Travel Marketing on Cross-Channel TV: A Passport to Success for Advertisers
After over two years of global pandemic-induced conditions, concerns and emergency restrictions and regulations that severely impacted airlines, hotels and tourism programs, it’s wheels up for both travelers and the travel industry.
In fact, the World Travel & Tourism Council has projected that travel and tourism will reach pre-pandemic levels by the end of 2022, culminating in a $2 trillion economic recovery. As the United Nations World Tourism Organization calls for the lift of international travel bans, and COVID-19 infection rates subside to endemic levels, the pent-up demand to travel is finally being addressed as more and more consumers schedule trips, flights and stays.

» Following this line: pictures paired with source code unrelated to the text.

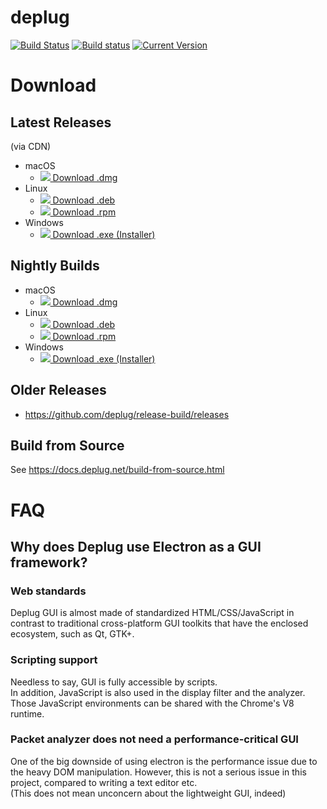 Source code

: # deplug

[![Build Status](https://travis-ci.org/deplug/deplug.svg)](https://travis-ci.org/deplug/deplug)
[![Build status](https://ci.appveyor.com/api/projects/status/37ek4o97h0kqr0p9?svg=true)](https://ci.appveyor.com/project/h2so5/deplug)
[![Current Version](https://img.shields.io/crates/v/plugkit.svg)](https://crates.io/crates/plugkit)

# Download

## Latest Releases

(via CDN)

- macOS
  - [![](https://cdn.deplug.net/deplug/release/latest/deplug-darwin-amd64.dmg.ver.svg) Download .dmg](https://cdn.deplug.net/deplug/release/latest/deplug-darwin-amd64.dmg)
- Linux
  - [![](https://cdn.deplug.net/deplug/release/latest/deplug-linux-amd64.deb.ver.svg) Download .deb](https://cdn.deplug.net/deplug/release/latest/deplug-linux-amd64.deb)
  - [![](https://cdn.deplug.net/deplug/release/latest/deplug-linux-amd64.rpm.ver.svg) Download .rpm](https://cdn.deplug.net/deplug/release/latest/deplug-linux-amd64.rpm)
- Windows
  - [![](https://cdn.deplug.net/deplug/release/latest/deplug-win-amd64.exe.ver.svg) Download .exe (Installer)](https://cdn.deplug.net/deplug/release/latest/deplug-win-amd64.exe)

## Nightly Builds

- macOS
  - [![](https://cdn.deplug.net/deplug/nightly/deplug-darwin-amd64.dmg.ver.svg) Download .dmg](https://cdn.deplug.net/deplug/nightly/deplug-darwin-amd64.dmg)
- Linux
  - [![](https://cdn.deplug.net/deplug/nightly/deplug-linux-amd64.deb.ver.svg) Download .deb](https://cdn.deplug.net/deplug/nightly/deplug-linux-amd64.deb)
  - [![](https://cdn.deplug.net/deplug/nightly/deplug-linux-amd64.rpm.ver.svg) Download .rpm](https://cdn.deplug.net/deplug/nightly/deplug-linux-amd64.rpm)
- Windows
  - [![](https://cdn.deplug.net/deplug/nightly/deplug-win-amd64.exe.ver.svg) Download .exe (Installer)](https://cdn.deplug.net/deplug/nightly/deplug-win-amd64.exe) 

## Older Releases

- https://github.com/deplug/release-build/releases

## Build from Source

See https://docs.deplug.net/build-from-source.html

# FAQ

## Why does Deplug use Electron as a GUI framework?

### Web standards
Deplug GUI is almost made of standardized HTML/CSS/JavaScript in contrast to 
traditional cross-platform GUI toolkits that have the enclosed ecosystem, such as Qt, GTK+.

### Scripting support
Needless to say, GUI is fully accessible by scripts.  
In addition, JavaScript is also used in the display filter and the analyzer.
Those JavaScript environments can be shared with the Chrome's V8 runtime.

### Packet analyzer does not need a performance-critical GUI
One of the big downside of using electron is the performance issue due to the heavy DOM manipulation.
However, this is not a serious issue in this project, compared to writing a text editor etc.  
(This does not mean unconcern about the lightweight GUI, indeed)
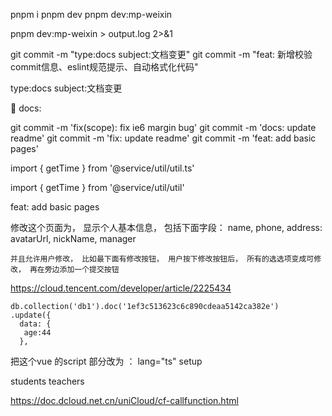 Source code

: pnpm i
pnpm dev
pnpm dev:mp-weixin

pnpm dev:mp-weixin > output.log 2>&1

git commit -m "type:docs subject:文档变更"
git commit -m "feat: 新增校验commit信息、eslint规范提示、自动格式化代码"

type:docs
subject:文档变更

📃 docs:

git commit -m 'fix(scope): fix ie6 margin bug'
git commit -m 'docs: update readme'
git commit -m 'fix: update readme'
git commit -m 'feat: add basic pages'

import { getTime } from '@service/util/util.ts'

import { getTime } from '@service/util/util'

feat: add basic pages

修改这个页面为， 显示个人基本信息， 包括下面字段：
name,
phone,
address:
avatarUrl,
nickName,
manager

    并且允许用户修改， 比如最下面有修改按钮， 用户按下修改按钮后， 所有的选选项变成可修改， 再在旁边添加一个提交按钮

https://cloud.tencent.com/developer/article/2225434

    db.collection('db1').doc('1ef3c513623c6c890cdeaa5142ca382e')
    .update({
      data: {
       age:44
      },

把这个vue 的script 部分改为 ： lang="ts" setup

students
teachers

https://doc.dcloud.net.cn/uniCloud/cf-callfunction.html
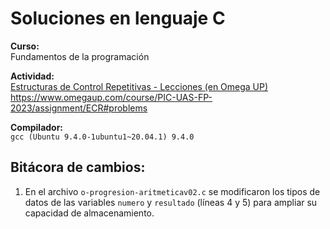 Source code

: # Soluciones en lenguaje C

**Curso:**\
Fundamentos de la programación

**Actividad:**\
[Estructuras de Control Repetitivas - Lecciones (en Omega UP)](https://www.omegaup.com/course/PIC-UAS-FP-2023/assignment/ECR#problems)\
<https://www.omegaup.com/course/PIC-UAS-FP-2023/assignment/ECR#problems>

**Compilador:**\
`gcc (Ubuntu 9.4.0-1ubuntu1~20.04.1) 9.4.0`

## Bitácora de cambios:

1. En el archivo `o-progresion-aritmeticav02.c` se modificaron los tipos de datos de las variables `numero` y `resultado` (líneas 4 y 5) para ampliar su capacidad de almacenamiento.
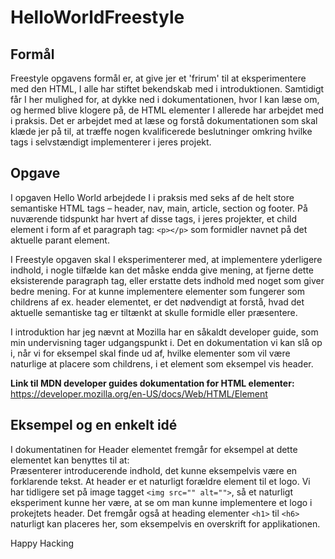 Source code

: # HelloWorldFreestyle

## Formål
Freestyle opgavens formål er, at give jer et 'frirum' til at eksperimentere med den HTML, I alle har stiftet bekendskab med i introduktionen. Samtidigt får I her mulighed for, at dykke ned i dokumentationen, hvor I kan læse om, og hermed blive klogere på, de HTML elementer I allerede har arbejdet med i praksis. Det er arbejdet med at læse og forstå dokumentationen som skal klæde jer på til, at træffe nogen kvalificerede beslutninger omkring hvilke tags i selvstændigt implementerer i jeres projekt.

## Opgave
I opgaven Hello World arbejdede I i praksis med seks af de helt store semantiske HTML tags – header, nav, main, article, section og footer. På nuværende tidspunkt har hvert af disse tags, i jeres projekter, et child element i form af et paragraph tag: `<p></p>` som formidler navnet på det aktuelle parant element.

I Freestyle opgaven skal I eksperimenterer med, at implementere yderligere indhold, i nogle tilfælde kan det måske endda give mening, at fjerne dette eksisterende paragraph tag, eller erstatte dets indhold med noget som giver bedre mening. For at kunne implementere elementer som fungerer som childrens af ex. header elementet, er det nødvendigt at forstå, hvad det aktuelle semantiske tag er tiltænkt at skulle formidle eller præsentere.

I introduktion har jeg nævnt at Mozilla har en såkaldt developer guide, som min undervisning tager udgangspunkt i. Det en dokumentation vi kan slå op i, når vi for eksempel skal finde ud af, hvilke elementer som vil være naturlige at placere som childrens, i et element som eksempel vis header. 

**Link til MDN developer guides dokumentation for HTML elementer:**<br>
https://developer.mozilla.org/en-US/docs/Web/HTML/Element

## Eksempel og en enkelt idé
I dokumentatinen for Header elementet fremgår for eksempel at dette elementet kan benyttes til at:<br>
Præsenterer introducerende indhold, det kunne eksempelvis være en forklarende tekst. At header er et naturligt forældre element til et logo. Vi har tidligere set på image tagget `<img src="" alt="">`, så et naturligt eksperiment kunne her være, at se om man kunne implementere et logo i prokejtets header. Det fremgår også at heading elementer `<h1>` til `<h6>` naturligt kan placeres her, som eksempelvis en overskrift for applikationen.


Happy Hacking
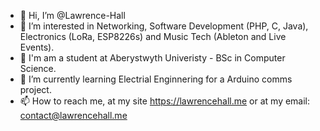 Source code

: - 👋 Hi, I’m @Lawrence-Hall
- 👀 I’m interested in Networking, Software Development (PHP, C, Java), Electronics (LoRa, ESP8226s) and Music Tech (Ableton and Live Events).
- 📖 I'm am a student at Aberystwyth Univeristy - BSc in Computer Science.
- 🌱 I’m currently learning Electrial Enginnering for a Arduino comms project.
- 📫 How to reach me, at my site https://lawrencehall.me or at my email: contact@lawrencehall.me

<!---
Lawrence-Hall/Lawrence-Hall is a ✨ special ✨ repository because its `README.md` (this file) appears on your GitHub profile.
You can click the Preview link to take a look at your changes.
--->

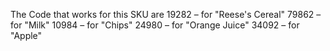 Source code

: The Code that works for this SKU are
19282 – for "Reese's Cereal"
79862 – for "Milk"
10984 – for "Chips"
24980 – for "Orange Juice"
34092 – for "Apple"
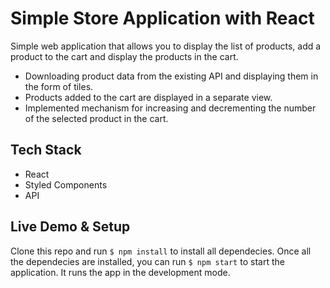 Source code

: # Simple Store Application with React

Simple web application that allows you to display the list of products, add a product to the cart and display the products in the cart.
* Downloading product data from the existing API and displaying them in the form of tiles.
* Products added to the cart are displayed in a separate view.
* Implemented mechanism for increasing and decrementing the number of the selected product in the cart.

## Tech Stack

* React
* Styled Components
* API

## Live Demo & Setup

Clone this repo and run `$ npm install` to install all dependecies.
Once all the dependecies are installed, you can run `$ npm start` to start the application.
It runs the app in the development mode.
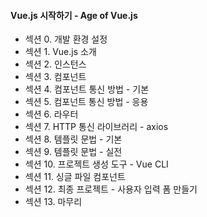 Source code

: #### Vue.js 시작하기 - Age of Vue.js

- 섹션 0. 개발 환경 설정
- 섹션 1. Vue.js 소개
- 섹션 2. 인스턴스
- 섹션 3. 컴포넌트
- 섹션 4. 컴포넌트 통신 방법 - 기본
- 섹션 5. 컴포넌트 통신 방법 - 응용
- 섹션 6. 라우터
- 섹션 7. HTTP 통신 라이브러리 - axios
- 섹션 8. 템플릿 문법 - 기본
- 섹션 9. 템플릿 문법 - 실전
- 섹션 10. 프로젝트 생성 도구 - Vue CLI
- 섹션 11. 싱글 파일 컴포넌트
- 섹션 12. 최종 프로젝트 - 사용자 입력 폼 만들기
- 섹션 13. 마무리
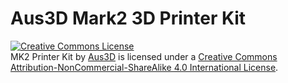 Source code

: 
# Aus3D Mark2 3D Printer Kit

<a rel="license" href="http://creativecommons.org/licenses/by-nc-sa/4.0/"><img alt="Creative Commons License" style="border-width:0" src="https://i.creativecommons.org/l/by-nc-sa/4.0/80x15.png" /></a><br /><span xmlns:dct="http://purl.org/dc/terms/" property="dct:title">MK2 Printer Kit</span> by <a xmlns:cc="http://creativecommons.org/ns#" href="http://www.aus3d.com.au" property="cc:attributionName" rel="cc:attributionURL">Aus3D</a> is licensed under a <a rel="license" href="http://creativecommons.org/licenses/by-nc-sa/4.0/">Creative Commons Attribution-NonCommercial-ShareAlike 4.0 International License</a>.
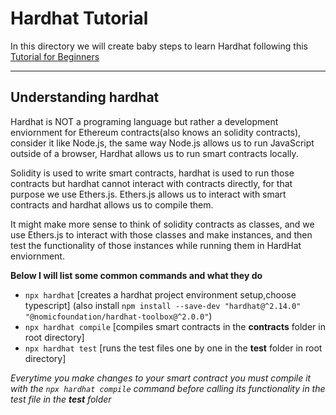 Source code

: # Hardhat Tutorial

In this directory we will create baby steps to learn Hardhat following this [Tutorial for Beginners](https://hardhat.org/tutorial)

---

## Understanding hardhat
Hardhat is NOT a programing language but rather a development enviornment for Ethereum contracts(also knows an solidity contracts), consider it like Node.js, the same way Node.js allows us to run JavaScript outside of a browser, Hardhat allows us to run smart contracts locally.

Solidity is used to write smart contracts, hardhat is used to run those contracts but hardhat cannot interact with contracts directly, for that purpose we use Ethers.js. Ethers.js allows us to interact with smart contracts and hardhat allows us to compile them.

It might make more sense to think of solidity contracts as classes, and we use Ethers.js to interact with those classes and make instances, and then test the functionality of those instances while running them in HardHat enviornment. 

**Below I will list some common commands and what they do** 
- `npx hardhat`   [creates a hardhat project environment setup,choose typescript]
(also install `npm install --save-dev "hardhat@^2.14.0" "@nomicfoundation/hardhat-toolbox@^2.0.0"`)
- `npx hardhat compile`  [compiles smart contracts in the **contracts** folder in root directory]
- `npx hardhat test`   [runs the test files one by one in the **test** folder in root directory]

*Everytime you make changes to your smart contract you must compile it with the `npx hardhat compile` command before calling its functionality in the test file in the **test** folder*
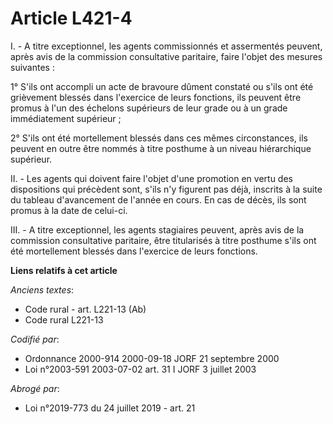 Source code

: # Article L421-4

I. - A titre exceptionnel, les agents commissionnés et assermentés peuvent, après avis de la commission consultative
paritaire, faire l'objet des mesures suivantes :

1° S'ils ont accompli un acte de bravoure dûment constaté ou s'ils ont été grièvement blessés dans l'exercice de leurs
fonctions, ils peuvent être promus à l'un des échelons supérieurs de leur grade ou à un grade immédiatement supérieur ;

2° S'ils ont été mortellement blessés dans ces mêmes circonstances, ils peuvent en outre être nommés à titre posthume à un
niveau hiérarchique supérieur.

II. - Les agents qui doivent faire l'objet d'une promotion en vertu des dispositions qui précèdent sont, s'ils n'y figurent
pas déjà, inscrits à la suite du tableau d'avancement de l'année en cours. En cas de décès, ils sont promus à la date de
celui-ci.

III. - A titre exceptionnel, les agents stagiaires peuvent, après avis de la commission consultative paritaire, être
titularisés à titre posthume s'ils ont été mortellement blessés dans l'exercice de leurs fonctions.

**Liens relatifs à cet article**

_Anciens textes_:

  - Code rural - art. L221-13 (Ab)
  - Code rural L221-13

_Codifié par_:

  - Ordonnance 2000-914 2000-09-18 JORF 21 septembre 2000
  - Loi n°2003-591 2003-07-02 art. 31 I JORF 3 juillet 2003

_Abrogé par_:

  - Loi n°2019-773 du 24 juillet 2019 - art. 21

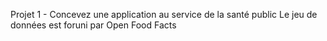 Projet 1 - Concevez une application au service de la santé public
Le jeu de données est foruni par Open Food Facts

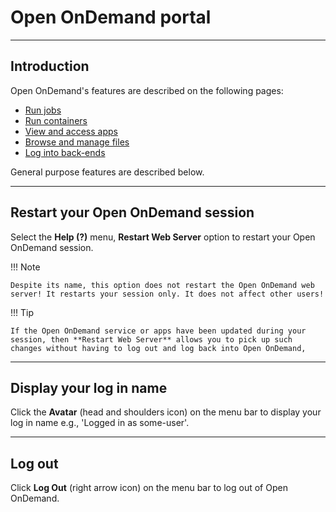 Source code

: # Open OnDemand portal

---

## Introduction

Open OnDemand's features are described on the following pages:

* [Run jobs](./jobs.md)
* [Run containers](./containers.md)
* [View and access apps](./apps.md)
* [Browse and manage files](./files.md)
* [Log into back-ends](./ssh.md)

General purpose features are described below.

---

## Restart your Open OnDemand session

Select the **Help (?)** menu, **Restart Web Server** option to restart your Open OnDemand session.

!!! Note

    Despite its name, this option does not restart the Open OnDemand web server! It restarts your session only. It does not affect other users!

!!! Tip

    If the Open OnDemand service or apps have been updated during your session, then **Restart Web Server** allows you to pick up such changes without having to log out and log back into Open OnDemand,

---

## Display your log in name

Click the **Avatar** (head and shoulders icon) on the menu bar to display your log in name e.g., 'Logged in as some-user'.

---

## Log out

Click **Log Out** (right arrow icon) on the menu bar to log out of Open OnDemand.
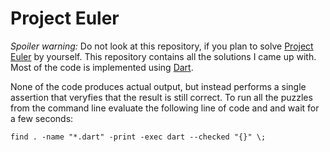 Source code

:Project Euler
=============

*Spoiler warning:* Do not look at this repository, if you plan to solve
[Project Euler](http://projecteuler.net/) by yourself. This repository 
contains all the solutions I came up with. Most of the code is implemented
using [Dart](http://dartlang.org).

None of the code produces actual output, but instead performs a single
assertion that veryfies that the result is still correct. To run all the
puzzles from the command line evaluate the following line of code and 
and wait for a few seconds:

    find . -name "*.dart" -print -exec dart --checked "{}" \; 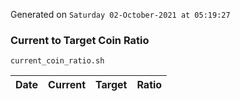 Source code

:Generated on `Saturday 02-October-2021 at 05:19:27`

### Current to Target Coin Ratio
`current_coin_ratio.sh`

Date|Current|Target|Ratio
---|---|---|---
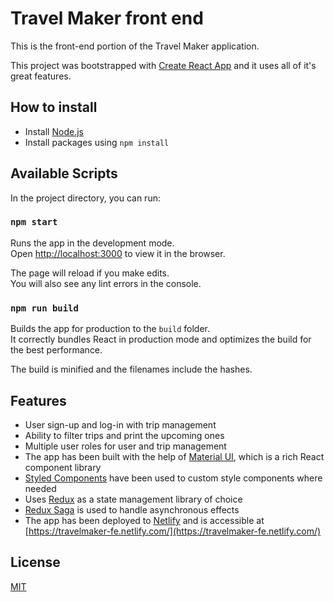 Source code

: # Travel Maker front end

This is the front-end portion of the Travel Maker application.

This project was bootstrapped with [Create React App](https://github.com/facebook/create-react-app) and it uses all of it's great features.

## How to install

- Install [Node.js](https://nodejs.org/)
- Install packages using `npm install`

## Available Scripts

In the project directory, you can run:

### `npm start`

Runs the app in the development mode.<br>
Open [http://localhost:3000](http://localhost:3000) to view it in the browser.

The page will reload if you make edits.<br>
You will also see any lint errors in the console.

### `npm run build`

Builds the app for production to the `build` folder.<br>
It correctly bundles React in production mode and optimizes the build for the best performance.

The build is minified and the filenames include the hashes.

## Features

- User sign-up and log-in with trip management
- Ability to filter trips and print the upcoming ones
- Multiple user roles for user and trip management
- The app has been built with the help of [Material UI](https://material-ui.com/), which is a rich React component library
- [Styled Components](https://www.styled-components.com/) have been used to custom style components where needed
- Uses [Redux](https://redux.js.org/) as a state management library of choice
- [Redux Saga](https://redux-saga.js.org/) is used to handle asynchronous effects
- The app has been deployed to [Netlify](https://www.netlify.com/) and is accessible at [https://travelmaker-fe.netlify.com/](https://travelmaker-fe.netlify.com/)

## License

[MIT](https://choosealicense.com/licenses/mit/)

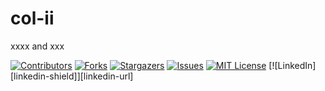 

# col-ii

xxxx and xxx

<!-- PROJECT SHIELDS -->

[![Contributors][contributors-shield]][contributors-url]
[![Forks][forks-shield]][forks-url]
[![Stargazers][stars-shield]][stars-url]
[![Issues][issues-shield]][issues-url]
[![MIT License][license-shield]][license-url]
[![LinkedIn][linkedin-shield]][linkedin-url]



<!-- links -->
[your-project-path]:watchgou/col-ii
[contributors-shield]:https://img.shields.io/github/contributors/watchgou/col-ii.svg?style=flat-square
[contributors-url]: https://github.com/watchgou/col-ii/graphs/contributors
[forks-shield]: https://img.shields.io/github/forks/watchgou/col-ii.svg?style=flat-square
[forks-url]: https://github.com/watchgou/col-ii/network/members
[stars-shield]: https://img.shields.io/github/stars/watchgou/col-ii.svg?style=flat-square
[stars-url]: https://github.com/watchgou/col-ii/stargazers
[issues-shield]:https://img.shields.io/github/issues/watchgou/col-ii.svg?style=flat-square
[issues-url]: https://github.com/watchgou/col-ii.svg
[license-shield]: https://img.shields.io/github/license/watchgou/col-ii.svg?style=flat-square
[license-url]: https://github.com/watchgou/col-ii/LICENSE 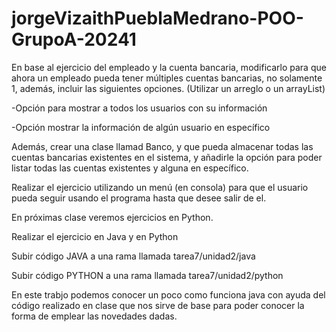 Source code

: # jorgeVizaithPueblaMedrano-POO-GrupoA-20241

En base al ejercicio del empleado y la cuenta bancaria, modificarlo para que ahora un empleado pueda tener múltiples cuentas bancarias, no solamente 1, además, incluir las siguientes opciones. (Utilizar un arreglo o un arrayList)

-Opción para mostrar a todos los usuarios con su información

-Opción mostrar la información de algún usuario en específico

Además, crear una clase llamad Banco, y que pueda almacenar todas las cuentas bancarias existentes en el sistema, y añadirle la opción para poder listar todas las cuentas existentes y alguna en específico.

Realizar el ejercicio utilizando un menú (en consola) para que el usuario pueda seguir usando el programa hasta que desee salir de el.

En próximas clase veremos ejercicios en Python.

Realizar el ejercicio en Java y en Python

Subir código JAVA a una rama llamada tarea7/unidad2/java

Subir código PYTHON a una rama llamada tarea7/unidad2/python

En este trabjo podemos conocer un poco como funciona java con ayuda del código realizado en clase que nos sirve de base para poder conocer la forma de emplear las novedades dadas.

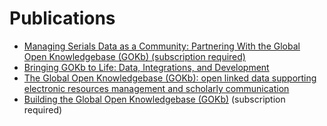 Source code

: # Publications

-   [Managing Serials Data as a Community: Partnering With the Global
    Open Knowledgebase (GOKb) (subscription
    required)](http://www.tandfonline.com/doi/full/10.1080/00987913.2015.1064853)
-   [Bringing GOKb to Life: Data, Integrations, and
    Development](http://docs.lib.purdue.edu/cgi/viewcontent.cgi?article=1557&context=charleston)
-   [The Global Open Knowledgebase (GOKb): open linked data supporting
    electronic resources management and scholarly
    communication](http://insights.uksg.org/article/10.1629/uksg.217/)
-   [Building the Global Open Knowledgebase
    (GOKb)](http://www.sciencedirect.com/science/article/pii/S0098791313001299) (subscription
    required) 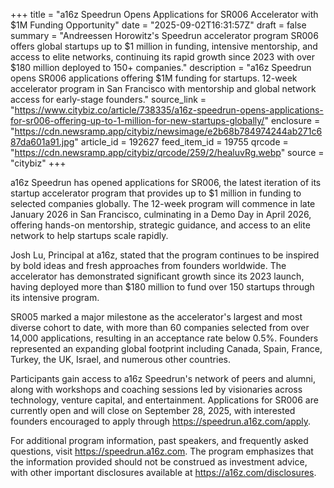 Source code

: +++
title = "a16z Speedrun Opens Applications for SR006 Accelerator with $1M Funding Opportunity"
date = "2025-09-02T16:31:57Z"
draft = false
summary = "Andreessen Horowitz's Speedrun accelerator program SR006 offers global startups up to $1 million in funding, intensive mentorship, and access to elite networks, continuing its rapid growth since 2023 with over $180 million deployed to 150+ companies."
description = "a16z Speedrun opens SR006 applications offering $1M funding for startups. 12-week accelerator program in San Francisco with mentorship and global network access for early-stage founders."
source_link = "https://www.citybiz.co/article/738335/a16z-speedrun-opens-applications-for-sr006-offering-up-to-1-million-for-new-startups-globally/"
enclosure = "https://cdn.newsramp.app/citybiz/newsimage/e2b68b784974244ab271c687da601a91.jpg"
article_id = 192627
feed_item_id = 19755
qrcode = "https://cdn.newsramp.app/citybiz/qrcode/259/2/healuvRg.webp"
source = "citybiz"
+++

<p>a16z Speedrun has opened applications for SR006, the latest iteration of its startup accelerator program that provides up to $1 million in funding to selected companies globally. The 12-week program will commence in late January 2026 in San Francisco, culminating in a Demo Day in April 2026, offering hands-on mentorship, strategic guidance, and access to an elite network to help startups scale rapidly.</p><p>Josh Lu, Principal at a16z, stated that the program continues to be inspired by bold ideas and fresh approaches from founders worldwide. The accelerator has demonstrated significant growth since its 2023 launch, having deployed more than $180 million to fund over 150 startups through its intensive program.</p><p>SR005 marked a major milestone as the accelerator's largest and most diverse cohort to date, with more than 60 companies selected from over 14,000 applications, resulting in an acceptance rate below 0.5%. Founders represented an expanding global footprint including Canada, Spain, France, Turkey, the UK, Israel, and numerous other countries.</p><p>Participants gain access to a16z Speedrun's network of peers and alumni, along with workshops and coaching sessions led by visionaries across technology, venture capital, and entertainment. Applications for SR006 are currently open and will close on September 28, 2025, with interested founders encouraged to apply through <a href="https://speedrun.a16z.com/apply" rel="nofollow" target="_blank">https://speedrun.a16z.com/apply</a>.</p><p>For additional program information, past speakers, and frequently asked questions, visit <a href="https://speedrun.a16z.com" rel="nofollow" target="_blank">https://speedrun.a16z.com</a>. The program emphasizes that the information provided should not be construed as investment advice, with other important disclosures available at <a href="https://a16z.com/disclosures" rel="nofollow" target="_blank">https://a16z.com/disclosures</a>.</p>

Marketers are responding in kind. According to an industry report from Zenith, the travel sector is set to grow 36.4% year over year in 2022, and so is advertising spend. Zenith projects that travel ad spend will grow as much as six times as ad spend in other industry sectors this year.
Since the travel industry last thrived, travel trends have changed. In mid-pandemic, consumers were mainly booking regional trips with very small groups to avoid crowds and stay within government travel restrictions. Now, there’s greater interest in big trips involving large group gatherings such as cruises, European tours and tropical resort stays.
And Americans in particular are ready to travel, reports show. According to Destination Analysis, 82% of Americans are in a ready-to-travel state of mind – the highest levels since the pandemic officially began in March 2020. More than 92% of respondents plan to take at least one trip in 2022, while the average respondent plans to take three leisure trips this year.
In total, the World Travel & Tourism Council predicts $8.6 trillion in global revenue from travel in 2022 — 6.4% below pre-pandemic levels, but a steady hike from rates from the past two years, according to CNN.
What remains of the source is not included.